Taper time
March 27, 2016 § Leave a comment
I really wish I had made more time to write about my training for my first half marathon. It has been so rewarding, so amazing, so life changing. And, surprise surprise, it has been easy, too.
One day I just ran 5 miles. Then six, seven, eight, nine, ten, eleven. Then our last training run was 12.25. Our last group run was yesterday, an easy and fun 6 miles. Whoo!
The race is less than a week away. And I’m ready. Without a doubt.
What kept me away from writing was partly the running! So that’s OK. My job also kept me so very, very busy with work and commuting that any extra time I had from January until now I was trying to get my running done, or just having dinner and falling into bed.

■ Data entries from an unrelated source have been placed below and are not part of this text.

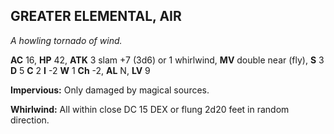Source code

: ## GREATER ELEMENTAL, AIR

_A howling tornado of wind._

**AC** 16, **HP** 42, **ATK** 3 slam +7 (3d6) or 1 whirlwind, **MV** double near (fly), **S** 3 **D** 5 **C** 2 **I** -2 **W** 1 **Ch** -2, **AL** N, **LV** 9

**Impervious:** Only damaged by magical sources.

**Whirlwind:** All within close DC 15 DEX or flung 2d20 feet in random direction.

I was commuting 70 miles per day, two hours minimum. I loved my job and the people I worked with. But when something closer to home and much better paying came along — unexpectedly, too! — I took it. So I started a new job last Monday.
I think I’ve already started to mourn the end of my training. I felt really sad this morning and I couldn’t think of a reason. But I cried as I pulled towels out of the dryer, and I cried while I folded and put them away. And I cried a little bit more while I started other laundry and unloaded the dishwasher. But then I felt a little better.
Yesterday was my last time to run with my training group. And even though I’ve spent the past four months running with people I know I’ll get to run with again, it was really bittersweet. Some of the volunteers in our group advised us to go ahead and schedule a race to have something to do after the half, but I haven’t done that yet. There’s no question about whether I’ll keep running, I just think I’d like at least one Saturday of sleeping past 5:30 AM.
So for now, my plan is to run my first half marathon on April 2 and then find a race to do in May. I think it would be great to stay 10K ready, and now that I know how excited I was yesterday to “only” have to do 6 miles, that shouldn’t be a problem. Some of my friends are going directly to another half marathon the weekend after. But I want a breather.
I’m turning 40 in a few weeks and that’s the only plan I’m going to have for now.